# WORK REQUEST
Set down each entry exactly; omit images.
•••
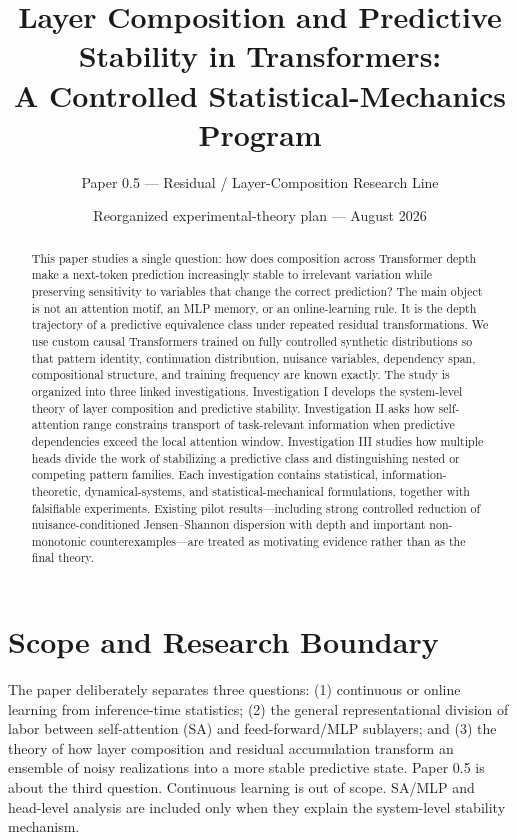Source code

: \documentclass[10pt]{article}
\title{Layer Composition and Predictive Stability in Transformers:\\A Controlled Statistical-Mechanics Program}
\author{Paper 0.5 --- Residual / Layer-Composition Research Line}
\date{Reorganized experimental-theory plan --- August 2026}
\begin{document}
\maketitle
\begin{abstract}
This paper studies a single question: how does composition across Transformer depth make a next-token prediction increasingly stable to irrelevant variation while preserving sensitivity to variables that change the correct prediction? The main object is not an attention motif, an MLP memory, or an online-learning rule. It is the depth trajectory of a predictive equivalence class under repeated residual transformations. We use custom causal Transformers trained on fully controlled synthetic distributions so that pattern identity, continuation distribution, nuisance variables, dependency span, compositional structure, and training frequency are known exactly. The study is organized into three linked investigations. Investigation I develops the system-level theory of layer composition and predictive stability. Investigation II asks how self-attention range constrains transport of task-relevant information when predictive dependencies exceed the local attention window. Investigation III studies how multiple heads divide the work of stabilizing a predictive class and distinguishing nested or competing pattern families. Each investigation contains statistical, information-theoretic, dynamical-systems, and statistical-mechanical formulations, together with falsifiable experiments. Existing pilot results---including strong controlled reduction of nuisance-conditioned Jensen--Shannon dispersion with depth and important non-monotonic counterexamples---are treated as motivating evidence rather than as the final theory.
\end{abstract}
\section{Scope and Research Boundary}
The paper deliberately separates three questions: (1) continuous or online learning from inference-time statistics; (2) the general representational division of labor between self-attention (SA) and feed-forward/MLP sublayers; and (3) the theory of how layer composition and residual accumulation transform an ensemble of noisy realizations into a more stable predictive state. Paper 0.5 is about the third question. Continuous learning is out of scope. SA/MLP and head-level analysis are included only when they explain the system-level stability mechanism.
\end{document}
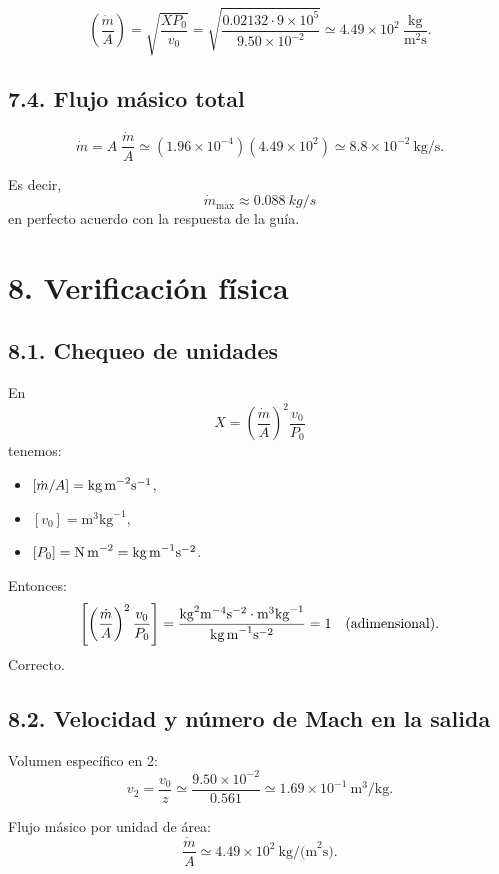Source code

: \documentclass[11pt,a4paper]{article}
\begin{document}
\[
\left(\frac{\dot m}{A}\right)
= \sqrt{\frac{X P_0}{v_0}}
= \sqrt{\frac{0.02132 \cdot 9\times10^5}{9.50\times10^{-2}}}
\simeq 4.49\times10^{2}\ \frac{\text{kg}}{\text{m}^2\text{s}}.
\]

\subsection*{7.4. Flujo másico total}

\[
\dot m = A\;\frac{\dot m}{A}
\simeq (1.96\times10^{-4})
       (4.49\times10^{2})
\simeq 8.8\times10^{-2}\ \text{kg/s}.
\]

Es decir,
\[
\boxed{\dot m_{\max} \approx \SI{0.088}{kg/s}}
\]
en perfecto acuerdo con la respuesta de la guía.

\section*{8. Verificación física}

\subsection*{8.1. Chequeo de unidades}

En
\[
X = \left(\frac{\dot m}{A}\right)^2 \frac{v_0}{P_0}
\]
tenemos:
\begin{itemize}
  \item $[\dot m/A] = \text{kg\,m}^{-2}\text{s}^{-1}$,
  \item $[v_0] = \text{m}^3\text{kg}^{-1}$,
  \item $[P_0] = \text{N\,m}^{-2} = \text{kg\,m}^{-1}\text{s}^{-2}$.
\end{itemize}
Entonces:
\[
\left[\left(\frac{\dot m}{A}\right)^2 \frac{v_0}{P_0}\right]
= \frac{\text{kg}^2\text{m}^{-4}\text{s}^{-2}\cdot \text{m}^3\text{kg}^{-1}}
        {\text{kg\,m}^{-1}\text{s}^{-2}}
= 1\quad (\text{adimensional}).
\]
Correcto.

\subsection*{8.2. Velocidad y número de Mach en la salida}

Volumen específico en 2:
\[
v_2 = \frac{v_0}{z} \simeq \frac{9.50\times10^{-2}}{0.561}
      \simeq 1.69\times10^{-1}\ \text{m}^3/\text{kg}.
\]

Flujo másico por unidad de área:
\[
\frac{\dot m}{A} \simeq 4.49\times10^{2}\ \text{kg/(m}^2\text{s)}.
\]
\end{document}
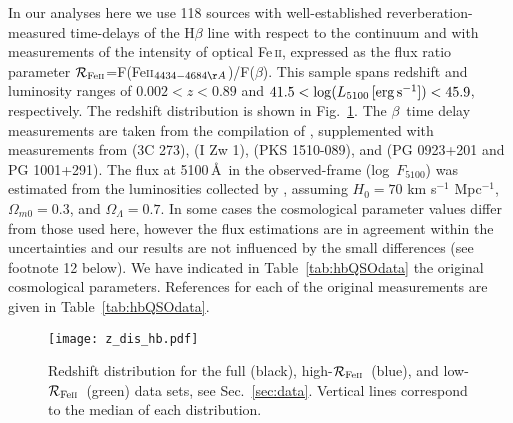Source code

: \documentclass[a4paper,fleqn,usenatbib]{mnras}
\newcommand{\rfe}{${\cal R}_{\rm{Fe\textsc{ii}}}$}
\newcommand{\Feii}{Fe\,\textsc{ii}}
\newcommand{\hb}{{\sc{H}}$\beta$\/}
\begin{document}
In our analyses here we use 118 sources with well-established reverberation-measured time-delays of the H$\beta$ line with respect to the continuum and with measurements of the intensity of optical \Feii, expressed as the flux ratio parameter \rfe=F(Fe\textsc{ii}$_{4434-4684\AA}$)/F(\hb). This sample spans redshift and luminosity ranges of $0.002<z<0.89$ and $41.5< \log(L_{5100}\,[{\rm erg\,s^{-1}}])<45.9$, respectively. The redshift distribution is shown in Fig.\ \ref{fig:hist_z}. The \hb\ time delay measurements are taken from the compilation of \citet{Mary2019}, supplemented with measurements from \citet{zhang_2018} (3C 273), \citet{huang2019} (I Zw 1), \citet{rakshit2020} (PKS 1510-089), and \citet{li_2021} (PG 0923+201 and PG 1001+291). The flux at 5100\,\AA\ in the observed-frame (log~$F_{5100}$) was estimated from the luminosities collected by \citet{Mary2019}, assuming $H_0 = 70$ km s$^{-1}$ Mpc$^{-1}$, $\Omega_{m0} = 0.3$, and $\Omega_\Lambda = 0.7$. In some cases the cosmological parameter values differ from those used here, however the flux estimations are in agreement within the uncertainties and our results are not influenced by the small differences (see footnote 12 below). We have indicated in Table~\ref{tab:hbQSOdata} the  original cosmological parameters. References for each of the original measurements are given in Table~\ref{tab:hbQSOdata}.

\begin{figure}
 \texttt{[image: z\_dis\_hb.pdf]}
\caption{Redshift distribution for the full (black), high-\rfe\ (blue), and low-\rfe\ (green) data sets, see Sec.~\ref{sec:data}. Vertical lines correspond to the median of each distribution.}
\label{fig:hist_z}
\end{figure}
\end{document}
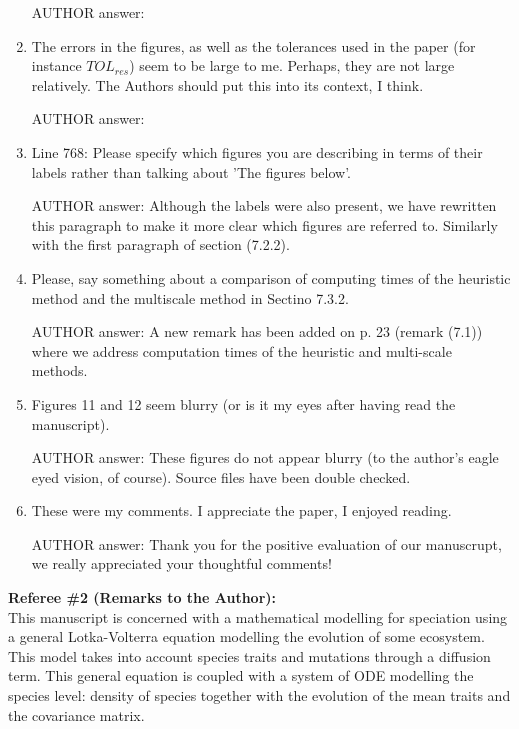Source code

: \documentclass[a4paper,11pt]{scrartcl}
\begin{document}
\begin{enumerate}
AUTHOR answer:

\item
The errors in the figures, as well as the tolerances used in the paper (for instance $TOL_{res}$) seem to be large to me. Perhaps, they are not large relatively. The Authors should put this into its context, I think.

AUTHOR answer:

\item
Line 768: Please specify which figures you are describing in terms of their labels rather than talking about 'The figures below'.

AUTHOR answer: Although the labels were also present, we have rewritten this paragraph to make it more clear which figures are referred to. Similarly with the first paragraph of section (7.2.2).

\item
Please, say something about a comparison of computing times of the heuristic method and the multiscale method in Sectino 7.3.2.

AUTHOR answer: A new remark has been added on p. 23 (remark (7.1)) where we address computation times of the heuristic and multi-scale methods.

\item
Figures 11 and 12 seem blurry (or is it my eyes after having read the manuscript).

AUTHOR answer: These figures do not appear blurry (to the author's eagle eyed vision, of course). Source files have been double checked.

\item
These were my comments. I appreciate the paper, I enjoyed reading.

AUTHOR answer: Thank you for the positive evaluation of our manuscrupt, we really appreciated your thoughtful comments!
\end{enumerate}
\textbf{Referee \#2  (Remarks to the Author):}\\

This manuscript is concerned with a mathematical modelling for speciation using a general Lotka-Volterra equation modelling the evolution of some ecosystem. This model takes into account species traits and mutations through a diffusion term. This general equation is coupled with a system of ODE modelling the species level: density of species together with the evolution of the mean traits and the covariance matrix.
\end{document}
•••
# RESPONSE TO THIS EXERCISE
Source code

: \documentclass[10pt]{article}
\title{Layer Composition and Predictive Stability in Transformers:\\A Controlled Statistical-Mechanics Program}
\author{Paper 0.5 --- Residual / Layer-Composition Research Line}
\date{Reorganized experimental-theory plan --- August 2026}
\begin{document}
\maketitle
\begin{abstract}
This paper studies a single question: how does composition across Transformer depth make a next-token prediction increasingly stable to irrelevant variation while preserving sensitivity to variables that change the correct prediction? The main object is not an attention motif, an MLP memory, or an online-learning rule. It is the depth trajectory of a predictive equivalence class under repeated residual transformations. We use custom causal Transformers trained on fully controlled synthetic distributions so that pattern identity, continuation distribution, nuisance variables, dependency span, compositional structure, and training frequency are known exactly. The study is organized into three linked investigations. Investigation I develops the system-level theory of layer composition and predictive stability. Investigation II asks how self-attention range constrains transport of task-relevant information when predictive dependencies exceed the local attention window. Investigation III studies how multiple heads divide the work of stabilizing a predictive class and distinguishing nested or competing pattern families. Each investigation contains statistical, information-theoretic, dynamical-systems, and statistical-mechanical formulations, together with falsifiable experiments. Existing pilot results---including strong controlled reduction of nuisance-conditioned Jensen--Shannon dispersion with depth and important non-monotonic counterexamples---are treated as motivating evidence rather than as the final theory.
\end{abstract}
\section{Scope and Research Boundary}
The paper deliberately separates three questions: (1) continuous or online learning from inference-time statistics; (2) the general representational division of labor between self-attention (SA) and feed-forward/MLP sublayers; and (3) the theory of how layer composition and residual accumulation transform an ensemble of noisy realizations into a more stable predictive state. Paper 0.5 is about the third question. Continuous learning is out of scope. SA/MLP and head-level analysis are included only when they explain the system-level stability mechanism.
\end{document}
Source code

: \documentclass[11pt,a4paper]{article}
\begin{document}
\[
\left(\frac{\dot m}{A}\right)
= \sqrt{\frac{X P_0}{v_0}}
= \sqrt{\frac{0.02132 \cdot 9\times10^5}{9.50\times10^{-2}}}
\simeq 4.49\times10^{2}\ \frac{\text{kg}}{\text{m}^2\text{s}}.
\]

\subsection*{7.4. Flujo másico total}

\[
\dot m = A\;\frac{\dot m}{A}
\simeq (1.96\times10^{-4})
       (4.49\times10^{2})
\simeq 8.8\times10^{-2}\ \text{kg/s}.
\]

Es decir,
\[
\boxed{\dot m_{\max} \approx \SI{0.088}{kg/s}}
\]
en perfecto acuerdo con la respuesta de la guía.

\section*{8. Verificación física}

\subsection*{8.1. Chequeo de unidades}

En
\[
X = \left(\frac{\dot m}{A}\right)^2 \frac{v_0}{P_0}
\]
tenemos:
\begin{itemize}
  \item $[\dot m/A] = \text{kg\,m}^{-2}\text{s}^{-1}$,
  \item $[v_0] = \text{m}^3\text{kg}^{-1}$,
  \item $[P_0] = \text{N\,m}^{-2} = \text{kg\,m}^{-1}\text{s}^{-2}$.
\end{itemize}
Entonces:
\[
\left[\left(\frac{\dot m}{A}\right)^2 \frac{v_0}{P_0}\right]
= \frac{\text{kg}^2\text{m}^{-4}\text{s}^{-2}\cdot \text{m}^3\text{kg}^{-1}}
        {\text{kg\,m}^{-1}\text{s}^{-2}}
= 1\quad (\text{adimensional}).
\]
Correcto.

\subsection*{8.2. Velocidad y número de Mach en la salida}

Volumen específico en 2:
\[
v_2 = \frac{v_0}{z} \simeq \frac{9.50\times10^{-2}}{0.561}
      \simeq 1.69\times10^{-1}\ \text{m}^3/\text{kg}.
\]

Flujo másico por unidad de área:
\[
\frac{\dot m}{A} \simeq 4.49\times10^{2}\ \text{kg/(m}^2\text{s)}.
\]
\end{document}
Source code

: \documentclass[a4paper,fleqn,usenatbib]{mnras}
\newcommand{\rfe}{${\cal R}_{\rm{Fe\textsc{ii}}}$}
\newcommand{\Feii}{Fe\,\textsc{ii}}
\newcommand{\hb}{{\sc{H}}$\beta$\/}
\begin{document}
In our analyses here we use 118 sources with well-established reverberation-measured time-delays of the H$\beta$ line with respect to the continuum and with measurements of the intensity of optical \Feii, expressed as the flux ratio parameter \rfe=F(Fe\textsc{ii}$_{4434-4684\AA}$)/F(\hb). This sample spans redshift and luminosity ranges of $0.002<z<0.89$ and $41.5< \log(L_{5100}\,[{\rm erg\,s^{-1}}])<45.9$, respectively. The redshift distribution is shown in Fig.\ \ref{fig:hist_z}. The \hb\ time delay measurements are taken from the compilation of \citet{Mary2019}, supplemented with measurements from \citet{zhang_2018} (3C 273), \citet{huang2019} (I Zw 1), \citet{rakshit2020} (PKS 1510-089), and \citet{li_2021} (PG 0923+201 and PG 1001+291). The flux at 5100\,\AA\ in the observed-frame (log~$F_{5100}$) was estimated from the luminosities collected by \citet{Mary2019}, assuming $H_0 = 70$ km s$^{-1}$ Mpc$^{-1}$, $\Omega_{m0} = 0.3$, and $\Omega_\Lambda = 0.7$. In some cases the cosmological parameter values differ from those used here, however the flux estimations are in agreement within the uncertainties and our results are not influenced by the small differences (see footnote 12 below). We have indicated in Table~\ref{tab:hbQSOdata} the  original cosmological parameters. References for each of the original measurements are given in Table~\ref{tab:hbQSOdata}.

\begin{figure}
 \texttt{[image: z\_dis\_hb.pdf]}
\caption{Redshift distribution for the full (black), high-\rfe\ (blue), and low-\rfe\ (green) data sets, see Sec.~\ref{sec:data}. Vertical lines correspond to the median of each distribution.}
\label{fig:hist_z}
\end{figure}
\end{document}
Source code

: \documentclass[a4paper,11pt]{scrartcl}
\begin{document}
\begin{enumerate}
AUTHOR answer:

\item
The errors in the figures, as well as the tolerances used in the paper (for instance $TOL_{res}$) seem to be large to me. Perhaps, they are not large relatively. The Authors should put this into its context, I think.

AUTHOR answer:

\item
Line 768: Please specify which figures you are describing in terms of their labels rather than talking about 'The figures below'.

AUTHOR answer: Although the labels were also present, we have rewritten this paragraph to make it more clear which figures are referred to. Similarly with the first paragraph of section (7.2.2).

\item
Please, say something about a comparison of computing times of the heuristic method and the multiscale method in Sectino 7.3.2.

AUTHOR answer: A new remark has been added on p. 23 (remark (7.1)) where we address computation times of the heuristic and multi-scale methods.

\item
Figures 11 and 12 seem blurry (or is it my eyes after having read the manuscript).

AUTHOR answer: These figures do not appear blurry (to the author's eagle eyed vision, of course). Source files have been double checked.

\item
These were my comments. I appreciate the paper, I enjoyed reading.

AUTHOR answer: Thank you for the positive evaluation of our manuscrupt, we really appreciated your thoughtful comments!
\end{enumerate}
\textbf{Referee \#2  (Remarks to the Author):}\\

This manuscript is concerned with a mathematical modelling for speciation using a general Lotka-Volterra equation modelling the evolution of some ecosystem. This model takes into account species traits and mutations through a diffusion term. This general equation is coupled with a system of ODE modelling the species level: density of species together with the evolution of the mean traits and the covariance matrix.
\end{document}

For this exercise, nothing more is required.